Thank you Ben for your words of encouragement. You have been a gift and teacher to me.

Be Formidable

Today is my Grandmother’s birthday. Born in 1904, she would be 111 years old. Growing up, my grandmother lived across the street from us.   I wouldn’t say that I remember my Grandmother as being “grandmotherly,” rather, I remember her as being a straightforward, no nonsense type of woman.

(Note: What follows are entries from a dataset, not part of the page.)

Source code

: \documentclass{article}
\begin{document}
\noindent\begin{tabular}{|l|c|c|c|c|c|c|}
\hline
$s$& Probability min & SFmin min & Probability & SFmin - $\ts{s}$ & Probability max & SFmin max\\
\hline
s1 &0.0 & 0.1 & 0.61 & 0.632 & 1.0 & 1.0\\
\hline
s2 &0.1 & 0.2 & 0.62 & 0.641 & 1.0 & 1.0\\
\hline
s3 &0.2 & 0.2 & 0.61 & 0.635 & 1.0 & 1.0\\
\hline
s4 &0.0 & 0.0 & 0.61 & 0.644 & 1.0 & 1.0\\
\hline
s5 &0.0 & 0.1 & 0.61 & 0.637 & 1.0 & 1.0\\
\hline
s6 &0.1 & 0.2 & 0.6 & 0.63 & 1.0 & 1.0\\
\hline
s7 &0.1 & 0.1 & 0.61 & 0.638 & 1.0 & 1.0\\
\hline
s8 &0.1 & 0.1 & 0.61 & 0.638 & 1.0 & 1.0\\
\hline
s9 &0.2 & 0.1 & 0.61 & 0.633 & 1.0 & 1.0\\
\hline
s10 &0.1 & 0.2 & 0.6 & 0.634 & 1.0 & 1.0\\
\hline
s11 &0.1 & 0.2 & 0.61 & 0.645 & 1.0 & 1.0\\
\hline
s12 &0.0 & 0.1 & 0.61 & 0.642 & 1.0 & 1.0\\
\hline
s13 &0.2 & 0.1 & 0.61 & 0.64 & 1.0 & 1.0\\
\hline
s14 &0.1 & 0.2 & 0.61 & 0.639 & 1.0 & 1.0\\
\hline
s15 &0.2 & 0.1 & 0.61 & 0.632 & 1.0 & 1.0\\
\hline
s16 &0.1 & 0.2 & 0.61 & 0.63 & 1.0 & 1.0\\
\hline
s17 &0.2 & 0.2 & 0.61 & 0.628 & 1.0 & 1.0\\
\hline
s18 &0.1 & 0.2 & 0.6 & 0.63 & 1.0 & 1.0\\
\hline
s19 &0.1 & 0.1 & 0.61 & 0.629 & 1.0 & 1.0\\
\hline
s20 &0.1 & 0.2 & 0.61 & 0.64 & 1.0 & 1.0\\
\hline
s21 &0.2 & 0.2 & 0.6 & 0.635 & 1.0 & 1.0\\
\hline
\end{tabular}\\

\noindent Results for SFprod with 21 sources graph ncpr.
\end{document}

She had a head for business and finance, managing a successful family cheese plant in Wisconsin.  (Quick Advertisement for the family business = Gibbsville Cheese Company,

Gibbsville Cheese Plant over the years.

Gibbsville Cheese Plant over the years.

Grandma Van was a formidable woman in the best sense of the word – inspiring respect through being capable, strong, and excellent.  I like to think that I have some of my Grandma Van in me.

Some of the situations I’ve been in as a “seasoned” SLP in AAC have required me to be formidable.

  • I’d like to believe that being a little “formidable” helped me when interacting with traditional SLPs who thought AAC was a passing fade.
  • I’d like to believe that being “formidable” was to my advantage when challenged by administrators who thought the most severely disabled children on my caseload weren’t worthy of expensive AAC systems.
  • I’d like to think that being a bit “formidable” was a turning point in conversations with medical doctors who were hesitant to prescribe AAC devices.

There will always be challenges we face as AAC professionals.  Sometimes, it requires us to be formidable.  I’m going to channel my inner Grandma Van and give some grandmotherly advice.

  1. Be capable. Develop your skills and abilities to work with people who use AAC. Learn, practice, listen to others!
  2. Be strong.   Do what you know is the right thing to do for children and adults who use AAC.
  3. Be excellent. Strive to do your best for people who use AAC. Don’t settle for “good enough” practices.

Thanks Grandma Van! And Happy Birthday.